Long story short: The Seattle Real Estate Market took a pause for about 3 weeks after Shelter-In-Place went into effect in Mid March. Since then, buyers have been slowly returning to the market, and with so little new inventory hitting the shelves, said buyers are now starting to bid the prices of homes higher once again.
Summary
We remain in a dynamic market, and one whose end result we still don’t know. But at least in the short run, the Seattle market appears to be on pretty solid ground…which is always good to see!
Oh, and about that unbalanced article in the Seattle Times…
Really quick, I want to circle back on the Times piece this last week, which painted a narrative that the market has slowed and buyers aren’t buying—based on the experience of some sellers on the south end of Vashon Island. A couple thoughts:
- Vashon Island’s 90-day moving average for days on market according to Altos Research on February 28th was 189. That is to say, EVEN BEFORE the “Coronaconomy” really took hold, it was ALREADY taking SIX MONTHS to sell a home on Vashon. Their trailing 7 day average on February 28th was even worse, at 197 days. In the last three years, the LOWEST days on market Vashon had was 45 days on March 9th, 2018. Their average days on market for the entirety of the last three years is about 110. The sellers in this article have been on market for 36 days…
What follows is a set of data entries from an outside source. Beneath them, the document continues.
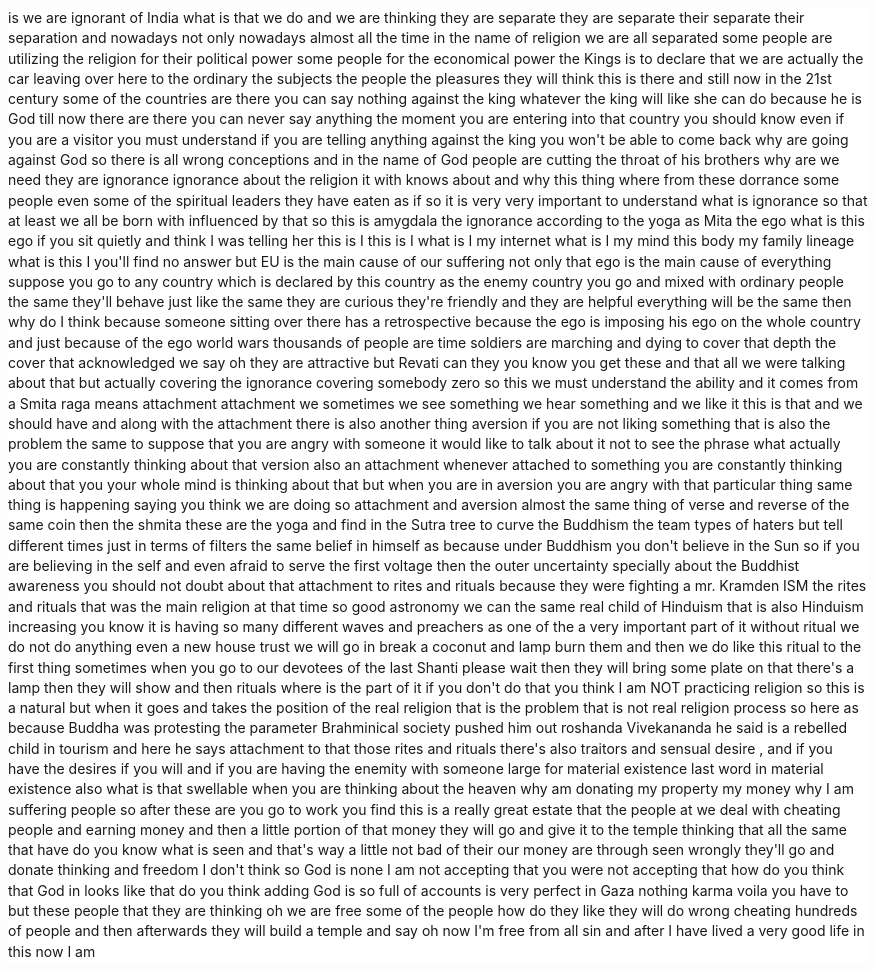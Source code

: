 is we are ignorant of India what is that we do and we are thinking they are separate they are separate their separate their separation and nowadays not only nowadays almost all the time in the name of religion we are all separated some people are utilizing the religion for their political power some people for the economical power the Kings is to declare that we are actually the car leaving over here to the ordinary the subjects the people the pleasures they will think this is there and still now in the 21st century some of the countries are there you can say nothing against the king whatever the king will like she can do because he is God till now there are there you can never say anything the moment you are entering into that country you should know even if you are a visitor you must understand if you are telling anything against the king you won't be able to come back why are going against God so there is all wrong conceptions and in the name of God people are cutting the throat of his brothers why are we need they are ignorance ignorance about the religion it with knows about and why this thing where from these dorrance some people even some of the spiritual leaders they have eaten as if so it is very very important to understand what is ignorance so that at least we all be born with influenced by that so this is amygdala the ignorance according to the yoga as Mita the ego what is this ego if you sit quietly and think I was telling her this is I this is I what is I my internet what is I my mind this body my family lineage what is this I you'll find no answer but EU is the main cause of our suffering not only that ego is the main cause of everything suppose you go to any country which is declared by this country as the enemy country you go and mixed with ordinary people the same they'll behave just like the same they are curious they're friendly and they are helpful everything will be the same then why do I think because someone sitting over there has a retrospective because the ego is imposing his ego on the whole country and just because of the ego world wars thousands of people are time soldiers are marching and dying to cover that depth the cover that acknowledged we say oh they are attractive but Revati can they you know you get these and that all we were talking about that but actually covering the ignorance covering somebody zero so this we must understand the ability and it comes from a Smita raga means attachment attachment we sometimes we see something we hear something and we like it this is that and we should have and along with the attachment there is also another thing aversion if you are not liking something that is also the problem the same to suppose that you are angry with someone it would like to talk about it not to see the phrase what actually you are constantly thinking about that version also an attachment whenever attached to something you are constantly thinking about that you your whole mind is thinking about that but when you are in aversion you are angry with that particular thing same thing is happening saying you think we are doing so attachment and aversion almost the same thing of verse and reverse of the same coin then the shmita these are the yoga and find in the Sutra tree to curve the Buddhism the team types of haters but tell different times just in terms of filters the same belief in himself as because under Buddhism you don't believe in the Sun so if you are believing in the self and even afraid to serve the first voltage then the outer uncertainty specially about the Buddhist awareness you should not doubt about that attachment to rites and rituals because they were fighting a mr. Kramden ISM the rites and rituals that was the main religion at that time so good astronomy we can the same real child of Hinduism that is also Hinduism increasing you know it is having so many different waves and preachers as one of the a very important part of it without ritual we do not do anything even a new house trust we will go in break a coconut and lamp burn them and then we do like this ritual to the first thing sometimes when you go to our devotees of the last Shanti please wait then they will bring some plate on that there's a lamp then they will show and then rituals where is the part of it if you don't do that you think I am NOT practicing religion so this is a natural but when it goes and takes the position of the real religion that is the problem that is not real religion process so here as because Buddha was protesting the parameter Brahminical society pushed him out roshanda Vivekananda he said is a rebelled child in tourism and here he says attachment to that those rites and rituals there's also traitors and sensual desire , and if you have the desires if you will and if you are having the enemity with someone large for material existence last word in material existence also what is that swellable when you are thinking about the heaven why am donating my property my money why I am suffering people so after these are you go to work you find this is a really great estate that the people at we deal with cheating people and earning money and then a little portion of that money they will go and give it to the temple thinking that all the same that have do you know what is seen and that's way a little not bad of their our money are through seen wrongly they'll go and donate thinking and freedom I don't think so God is none I am not accepting that you were not accepting that how do you think that God in looks like that do you think adding God is so full of accounts is very perfect in Gaza nothing karma voila you have to but these people that they are thinking oh we are free some of the people how do they like they will do wrong cheating hundreds of people and then afterwards they will build a temple and say oh now I'm free from all sin and after I have lived a very good life in this now I am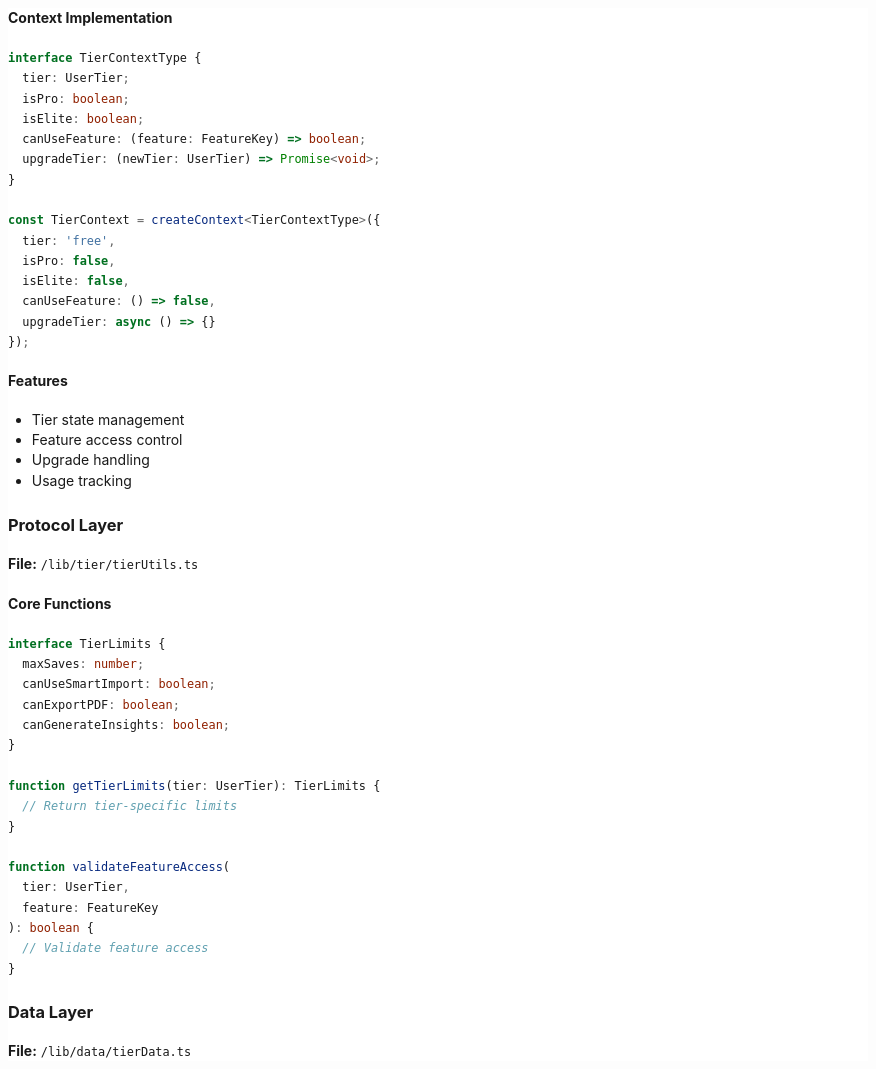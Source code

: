#### Context Implementation
```typescript
interface TierContextType {
  tier: UserTier;
  isPro: boolean;
  isElite: boolean;
  canUseFeature: (feature: FeatureKey) => boolean;
  upgradeTier: (newTier: UserTier) => Promise<void>;
}

const TierContext = createContext<TierContextType>({
  tier: 'free',
  isPro: false,
  isElite: false,
  canUseFeature: () => false,
  upgradeTier: async () => {}
});
```

#### Features
- Tier state management
- Feature access control
- Upgrade handling
- Usage tracking

### Protocol Layer
**File:** `/lib/tier/tierUtils.ts`

#### Core Functions
```typescript
interface TierLimits {
  maxSaves: number;
  canUseSmartImport: boolean;
  canExportPDF: boolean;
  canGenerateInsights: boolean;
}

function getTierLimits(tier: UserTier): TierLimits {
  // Return tier-specific limits
}

function validateFeatureAccess(
  tier: UserTier,
  feature: FeatureKey
): boolean {
  // Validate feature access
}
```

### Data Layer
**File:** `/lib/data/tierData.ts`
- How does one arrive to Vashon Island these days? Most likely by way of the Fauntleroy Ferry. How does one board the Fauntleroy Ferry? Most likely by way of Fauntleroy and the West Seattle Bridge which is…drumroll… closed. Even in the best of circumstances, Vashon has never been super easy to get to in the first place—which is part of why the average “days on market” number on Vashon Island is so much higher than for Seattle (Seattle’s current days on market is about 53.7% LOWER than the current days on market in Vashon). And now, with the West Seattle Bridge foreseeably closed for the next couple years, Vashon Island is even more difficult to get to, THUS decreasing the buyer pool even further.
In short, the case study the Times showcased to represent their narrative about a weaker real estate market is actually NOT representative of the larger PNW Real Estate Market.